-- Records for processing follows --

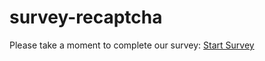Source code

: # survey-recaptcha

Please take a moment to complete our survey: [Start Survey](https://dasar-nacsa.surveysparrow.com/s/public-commentary-v2/tt-he24U)
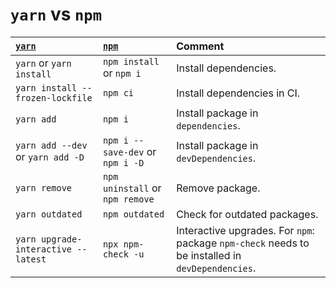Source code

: # `yarn` vs `npm`

| [`yarn`](https://classic.yarnpkg.com/en/docs/cli) | [`npm`](https://docs.npmjs.com/cli-documentation/) | Comment                                                                                          |
| :------------------------------------------------ | :------------------------------------------------- | :----------------------------------------------------------------------------------------------- |
| `yarn` or `yarn install`                          | `npm install` or `npm i`                           | Install dependencies.                                                                            |
| `yarn install --frozen-lockfile`                  | `npm ci`                                           | Install dependencies in CI.                                                                      |
| `yarn add`                                        | `npm i`                                            | Install package in `dependencies`.                                                               |
| `yarn add --dev` or `yarn add -D`                 | `npm i --save-dev` or `npm i -D`                   | Install package in `devDependencies`.                                                            |
| `yarn remove`                                     | `npm uninstall` or `npm remove`                    | Remove package.                                                                                  |
| `yarn outdated`                                   | `npm outdated`                                     | Check for outdated packages.                                                                     |
| `yarn upgrade-interactive --latest`               | `npx npm-check -u`                                 | Interactive upgrades. For `npm`: package `npm-check` needs to be installed in `devDependencies`. |
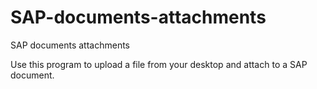 # SAP-documents-attachments
SAP documents attachments

Use this program to upload a file from your desktop and attach to a SAP document.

-- Records for processing concluded --

• **Problem description**
Check every line of the data and give the number of them that hold the string "survey", with no other words.

• **Response for this exercise**
2